* Problem to solve *
Scan the data below for the string "scalability". Copy every line where it appears.

* Input *
========================================

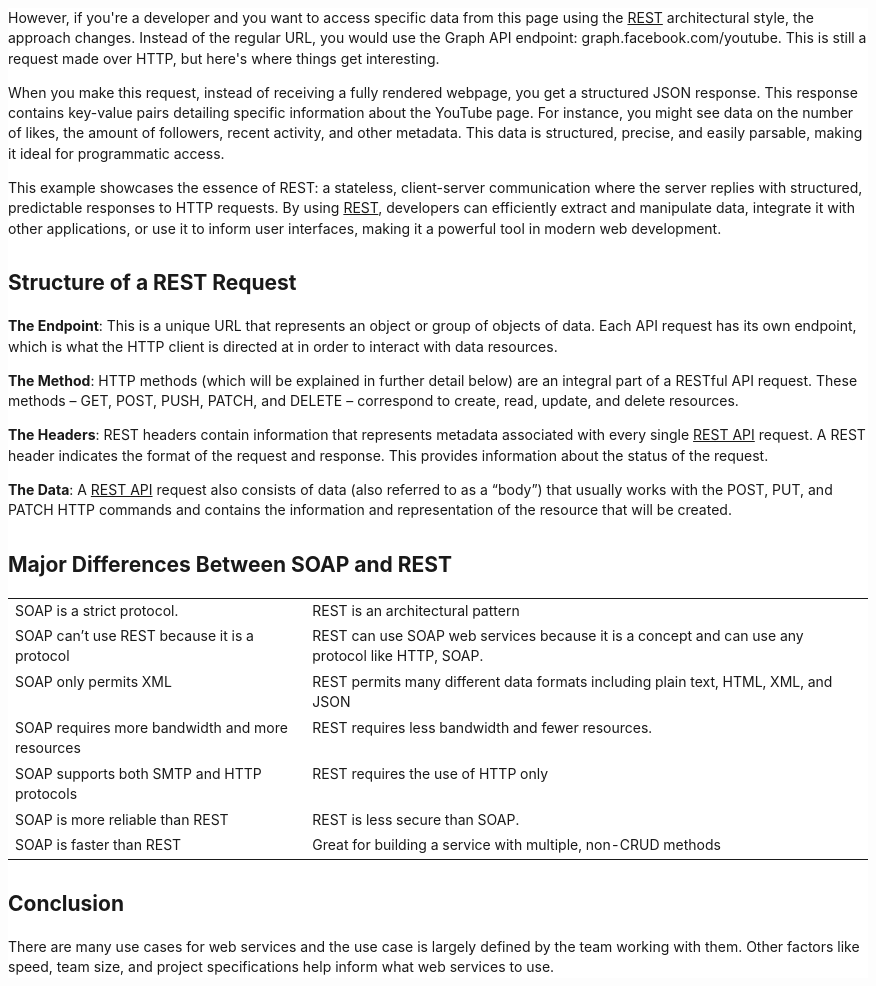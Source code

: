 However, if you're a developer and you want to access specific data from this page using the [REST](https://apitoolkit.io/blog/rest-api-is-the-future/) architectural style, the approach changes. Instead of the regular URL, you would use the Graph API endpoint: graph.facebook.com/youtube. This is still a request made over HTTP, but here's where things get interesting.

When you make this request, instead of receiving a fully rendered webpage, you get a structured JSON response. This response contains key-value pairs detailing specific information about the YouTube page. For instance, you might see data on the number of likes, the amount of followers, recent activity, and other metadata. This data is structured, precise, and easily parsable, making it ideal for programmatic access.

This example showcases the essence of REST: a stateless, client-server communication where the server replies with structured, predictable responses to HTTP requests. By using [REST](https://apitoolkit.io/blog/rest-api-is-the-future/), developers can efficiently extract and manipulate data, integrate it with other applications, or use it to inform user interfaces, making it a powerful tool in modern web development.

## Structure of a REST Request
**The Endpoint**: This is a unique URL that represents an object or group of objects of data. Each API request has its own endpoint, which is what the HTTP client is directed at in order to interact with data resources.

**The Method**: HTTP methods (which will be explained in further detail below) are an integral part of a RESTful API request. These methods – GET, POST, PUSH, PATCH, and DELETE – correspond to create, read, update, and delete resources.

**The Headers**: REST headers contain information that represents metadata associated with every single [REST API](https://apitoolkit.io/blog/rest-api-scalability/) request. A REST header indicates the format of the request and response. This provides information about the status of the request.

**The Data**: A [REST API](https://apitoolkit.io/blog/rest-api-scalability/) request also consists of data (also referred to as a “body”) that usually works with the POST, PUT, and PATCH HTTP commands and contains the information and representation of the resource that will be created.

## Major Differences Between SOAP and REST
| | |
| ----------- | ------------- |
| SOAP is a strict protocol. | REST is an architectural pattern | 
| SOAP can’t use REST because it is a protocol | REST can use SOAP web services because it is a concept and can use any protocol like HTTP, SOAP. |
| SOAP only permits XML | REST permits many different data formats including plain text, HTML, XML, and JSON |
| SOAP requires more bandwidth and more resources | REST requires less bandwidth and fewer resources. |
| SOAP supports both SMTP and HTTP protocols | REST requires the use of HTTP only |
| SOAP is more reliable than REST | REST is less secure than SOAP. | 
| SOAP is faster than REST | Great for building a service with multiple, non-CRUD methods |

## Conclusion
There are many use cases for web services and the use case is largely defined by the team working with them. Other factors like speed, team size, and project specifications help inform what web services to use.
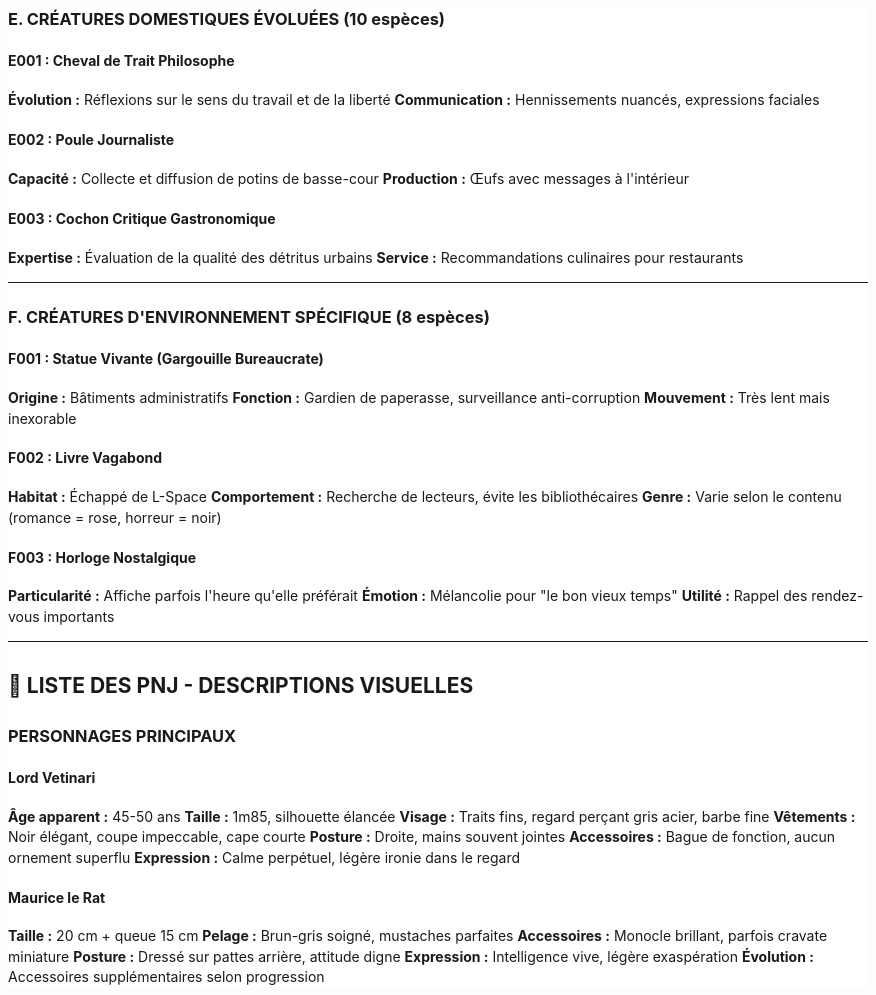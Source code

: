 
### **E. CRÉATURES DOMESTIQUES ÉVOLUÉES (10 espèces)**

#### **E001 : Cheval de Trait Philosophe**
**Évolution :** Réflexions sur le sens du travail et de la liberté
**Communication :** Hennissements nuancés, expressions faciales

#### **E002 : Poule Journaliste**
**Capacité :** Collecte et diffusion de potins de basse-cour
**Production :** Œufs avec messages à l'intérieur

#### **E003 : Cochon Critique Gastronomique**
**Expertise :** Évaluation de la qualité des détritus urbains
**Service :** Recommandations culinaires pour restaurants

---

### **F. CRÉATURES D'ENVIRONNEMENT SPÉCIFIQUE (8 espèces)**

#### **F001 : Statue Vivante (Gargouille Bureaucrate)**
**Origine :** Bâtiments administratifs
**Fonction :** Gardien de paperasse, surveillance anti-corruption
**Mouvement :** Très lent mais inexorable

#### **F002 : Livre Vagabond**
**Habitat :** Échappé de L-Space
**Comportement :** Recherche de lecteurs, évite les bibliothécaires
**Genre :** Varie selon le contenu (romance = rose, horreur = noir)

#### **F003 : Horloge Nostalgique**
**Particularité :** Affiche parfois l'heure qu'elle préférait
**Émotion :** Mélancolie pour "le bon vieux temps"
**Utilité :** Rappel des rendez-vous importants

---

## 👥 **LISTE DES PNJ - DESCRIPTIONS VISUELLES**

### **PERSONNAGES PRINCIPAUX**

#### **Lord Vetinari**
**Âge apparent :** 45-50 ans
**Taille :** 1m85, silhouette élancée
**Visage :** Traits fins, regard perçant gris acier, barbe fine
**Vêtements :** Noir élégant, coupe impeccable, cape courte
**Posture :** Droite, mains souvent jointes
**Accessoires :** Bague de fonction, aucun ornement superflu
**Expression :** Calme perpétuel, légère ironie dans le regard

#### **Maurice le Rat**
**Taille :** 20 cm + queue 15 cm
**Pelage :** Brun-gris soigné, mustaches parfaites
**Accessoires :** Monocle brillant, parfois cravate miniature
**Posture :** Dressé sur pattes arrière, attitude digne
**Expression :** Intelligence vive, légère exaspération
**Évolution :** Accessoires supplémentaires selon progression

========================================

* Expected answer *
**The Headers**: REST headers contain information that represents metadata associated with every single [REST API](https://apitoolkit.io/blog/rest-api-scalability/) request. A REST header indicates the format of the request and response. This provides information about the status of the request.
**The Data**: A [REST API](https://apitoolkit.io/blog/rest-api-scalability/) request also consists of data (also referred to as a “body”) that usually works with the POST, PUT, and PATCH HTTP commands and contains the information and representation of the resource that will be created.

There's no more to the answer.